Le fer suivant, dans une forme entièrement métallique, a été vu à plusieurs reprises sur Internet. Il servirait à repasser les boutons ou les boutonnières (!?).                                                

   
 

                                     Fer à papillote (boucle plate)
                                     Rhône
                                     L 19,5   diam. fer 3

 

                         

 

                                                       

   
 

                                                       Fer à papillote
                                                       Rhône
                                                       L 18   diam. fer 2,5

 

 

Au XVIIe siècle, après la coupe, vient le poudrage des cheveux. Le barbier enduit ceux-ci d'une pommade à base de saindoux. A l'aide d'une houppe à longues soies, il étale, ensuite, une première couche mince de farine de froment. Les quelques cheveux qui dépassent sont ainsi mis en évidence et coupés. Un deuxième passage finit le poudrage. Afin que la farine ne tombe sur les yeux du client, le barbier fournit à celui-ci un cône de papier, un cornet, muni de deux yeux en verre et coupé à son extrémité, pour le passage de l'air. Le client maintient lui-même ce cornet sur son visage.

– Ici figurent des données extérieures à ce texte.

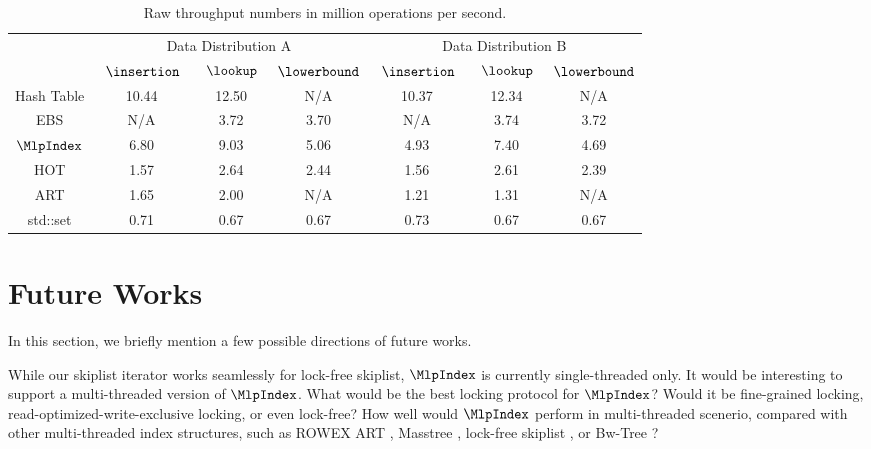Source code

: \documentclass[11pt, usletter]{article}
\begin{document}
\begin{table}[!htb]
\centering
\begin{tabular}{|c|c|c|c|c|c|c|}
\hline
\multirow{2}{*}{} & \multicolumn{3}{c|}{Data Distribution A} & \multicolumn{3}{c|}{Data Distribution B} \\ \cline{2-7} 
                                                                             & \ $\insertion\ $   & \ $\lookup\ $   & $\lowerbound$   & \ $\insertion\ $   & \ $\lookup\ $   & $\lowerbound$   \\ \hline
Hash Table                                                                    & 10.44        & 12.50     & N/A           & 10.37        & 12.34     & N/A           \\ \hline
EBS                                                                          & N/A          & 3.72     & 3.70           & N/A          & 3.74      & 3.72           \\ \hline
$\MlpIndex$                                                                    & 6.80         & 9.03      & 5.06          & 4.93         & 7.40      & 4.69          \\ \hline
HOT                                                                          & 1.57         & 2.64      & 2.44          & 1.56         & 2.61      & 2.39          \\ \hline
ART                                                                          & 1.65         & 2.00      & N/A           & 1.21         & 1.31      & N/A           \\ \hline
std::set                                                                     & 0.71         & 0.67      & 0.67           & 0.73        & 0.67      & 0.67           \\ \hline
\end{tabular}
\caption{Raw throughput numbers in million operations per second.}
\label{mlpindex_results}
\end{table}

\section{Future Works} \label{futureworks}

In this section, we briefly mention a few possible directions of future works. 

While our skiplist iterator works seamlessly for lock-free skiplist, 
$\MlpIndex$ is currently single-threaded only. 
It would be interesting to support a multi-threaded version of $\MlpIndex$.
What would be the best locking protocol for $\MlpIndex$? 
Would it be fine-grained locking, read-optimized-write-exclusive locking, or even lock-free?
How well would $\MlpIndex$ perform in multi-threaded scenerio, 
compared with other multi-threaded index structures, such as ROWEX ART \cite{art_sync}, Masstree \cite{masstree},
lock-free skiplist \cite{lockfree_skiplist}, or Bw-Tree \cite{bwtree}?
\end{document}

Beaucoup plus récemment, le barbier, devenu coiffeur, utilise une huile parfumée, la Brillantine qui a pour effet de lisser les cheveux, de les rendre plus souples et, éventuellement, d'en raviver la couleur.

 

   
 

                                                                    Odette
                                                            
PARIS-LYON
                                                           BRILLANTINE
                                                                  
SURFINE

                                                           Rhône
                                                           h 8   base 3,5 x 3,5

 

 

 

Un petit miroir de poche permet de découvrir le nouveau visage.

 

     
 

                                                 Miroir publicitaire
                                                 Rhône       GIBBS
                                                 diam. 5

 

 

 

Et pour parfaire le tout, une petite touche de poudre de riz sur les joues.

  

 

 




 
 

                                        Poudrier avec houppette et miroir (XXe siècle)
                                        Isère               COTY
                                        4,8 x 4,8

 

 

 

 

Nous avons vu dans le chapitre 12 "Les Clystères" que le XVIIe siècle, le Grand Siècle, était celui de Louis XIV, celui du clystère. Il est aussi, avec le XVIIIe siècle, celui de la perruque. La forme est liée à la mode. On en fabrique plusieurs sortes : courtes ou bonnets, en bourse, nouées, d'Abbé, naturelles, "quarrées", à cadenettes, à la brigadière... Le barbier peut également réaliser des compléments aux cheveux naturels : tours de cheveux, tempes, toupets, devants, bichons frisés, chignons relevés… La terminologie est très précise.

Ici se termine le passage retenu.